### TO DO:
Find every line in the records below that holds the word "https", and copy each one.

### TASK INPUT:
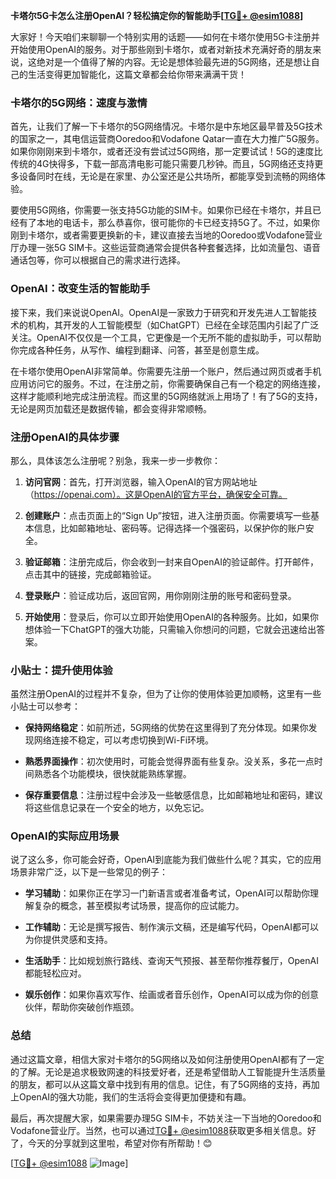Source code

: **卡塔尔5G卡怎么注册OpenAI？轻松搞定你的智能助手[[TG💪+ @esim1088](https://t.me/s/esim1088)]**

大家好！今天咱们来聊聊一个特别实用的话题——如何在卡塔尔使用5G卡注册并开始使用OpenAI的服务。对于那些刚到卡塔尔，或者对新技术充满好奇的朋友来说，这绝对是一个值得了解的内容。无论是想体验最先进的5G网络，还是想让自己的生活变得更加智能化，这篇文章都会给你带来满满干货！

### 卡塔尔的5G网络：速度与激情

首先，让我们了解一下卡塔尔的5G网络情况。卡塔尔是中东地区最早普及5G技术的国家之一，其电信运营商Ooredoo和Vodafone Qatar一直在大力推广5G服务。如果你刚刚来到卡塔尔，或者还没有尝试过5G网络，那一定要试试！5G的速度比传统的4G快得多，下载一部高清电影可能只需要几秒钟。而且，5G网络还支持更多设备同时在线，无论是在家里、办公室还是公共场所，都能享受到流畅的网络体验。

要使用5G网络，你需要一张支持5G功能的SIM卡。如果你已经在卡塔尔，并且已经有了本地的电话卡，那么恭喜你，很可能你的卡已经支持5G了。不过，如果你刚到卡塔尔，或者需要更换新的卡，建议直接去当地的Ooredoo或Vodafone营业厅办理一张5G SIM卡。这些运营商通常会提供各种套餐选择，比如流量包、语音通话包等，你可以根据自己的需求进行选择。

### OpenAI：改变生活的智能助手

接下来，我们来说说OpenAI。OpenAI是一家致力于研究和开发先进人工智能技术的机构，其开发的人工智能模型（如ChatGPT）已经在全球范围内引起了广泛关注。OpenAI不仅仅是一个工具，它更像是一个无所不能的虚拟助手，可以帮助你完成各种任务，从写作、编程到翻译、问答，甚至是创意生成。

在卡塔尔使用OpenAI非常简单。你需要先注册一个账户，然后通过网页或者手机应用访问它的服务。不过，在注册之前，你需要确保自己有一个稳定的网络连接，这样才能顺利地完成注册流程。而这里的5G网络就派上用场了！有了5G的支持，无论是网页加载还是数据传输，都会变得非常顺畅。

### 注册OpenAI的具体步骤

那么，具体该怎么注册呢？别急，我来一步一步教你：

1. **访问官网**：首先，打开浏览器，输入OpenAI的官方网站地址（https://openai.com）。这是OpenAI的官方平台，确保安全可靠。

2. **创建账户**：点击页面上的“Sign Up”按钮，进入注册页面。你需要填写一些基本信息，比如邮箱地址、密码等。记得选择一个强密码，以保护你的账户安全。

3. **验证邮箱**：注册完成后，你会收到一封来自OpenAI的验证邮件。打开邮件，点击其中的链接，完成邮箱验证。

4. **登录账户**：验证成功后，返回官网，用你刚刚注册的账号和密码登录。

5. **开始使用**：登录后，你可以立即开始使用OpenAI的各种服务。比如，如果你想体验一下ChatGPT的强大功能，只需输入你想问的问题，它就会迅速给出答案。

### 小贴士：提升使用体验

虽然注册OpenAI的过程并不复杂，但为了让你的使用体验更加顺畅，这里有一些小贴士可以参考：

- **保持网络稳定**：如前所述，5G网络的优势在这里得到了充分体现。如果你发现网络连接不稳定，可以考虑切换到Wi-Fi环境。
  
- **熟悉界面操作**：初次使用时，可能会觉得界面有些复杂。没关系，多花一点时间熟悉各个功能模块，很快就能熟练掌握。

- **保存重要信息**：注册过程中会涉及一些敏感信息，比如邮箱地址和密码，建议将这些信息记录在一个安全的地方，以免忘记。

### OpenAI的实际应用场景

说了这么多，你可能会好奇，OpenAI到底能为我们做些什么呢？其实，它的应用场景非常广泛，以下是一些常见的例子：

- **学习辅助**：如果你正在学习一门新语言或者准备考试，OpenAI可以帮助你理解复杂的概念，甚至模拟考试场景，提高你的应试能力。

- **工作辅助**：无论是撰写报告、制作演示文稿，还是编写代码，OpenAI都可以为你提供灵感和支持。

- **生活助手**：比如规划旅行路线、查询天气预报、甚至帮你推荐餐厅，OpenAI都能轻松应对。

- **娱乐创作**：如果你喜欢写作、绘画或者音乐创作，OpenAI可以成为你的创意伙伴，帮助你突破创作瓶颈。

### 总结

通过这篇文章，相信大家对卡塔尔的5G网络以及如何注册使用OpenAI都有了一定的了解。无论是追求极致网速的科技爱好者，还是希望借助人工智能提升生活质量的朋友，都可以从这篇文章中找到有用的信息。记住，有了5G网络的支持，再加上OpenAI的强大功能，我们的生活将会变得更加便捷和有趣。

最后，再次提醒大家，如果需要办理5G SIM卡，不妨关注一下当地的Ooredoo和Vodafone营业厅。当然，也可以通过[TG💪+ @esim1088](https://t.me/s/esim1088)获取更多相关信息。好了，今天的分享就到这里啦，希望对你有所帮助！😊

[[TG💪+ @esim1088](https://t.me/s/esim1088) ![Image](https://i.postimg.cc/4NQfJmqS/Snipaste-2025-05-13-00-14-12.png)]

### REPLY TO THE TASK:
: **卡塔尔5G卡怎么注册OpenAI？轻松搞定你的智能助手[[TG💪+ @esim1088](https://t.me/s/esim1088)]**
1. **访问官网**：首先，打开浏览器，输入OpenAI的官方网站地址（https://openai.com）。这是OpenAI的官方平台，确保安全可靠。
最后，再次提醒大家，如果需要办理5G SIM卡，不妨关注一下当地的Ooredoo和Vodafone营业厅。当然，也可以通过[TG💪+ @esim1088](https://t.me/s/esim1088)获取更多相关信息。好了，今天的分享就到这里啦，希望对你有所帮助！😊
[[TG💪+ @esim1088](https://t.me/s/esim1088) ![Image](https://i.postimg.cc/4NQfJmqS/Snipaste-2025-05-13-00-14-12.png)]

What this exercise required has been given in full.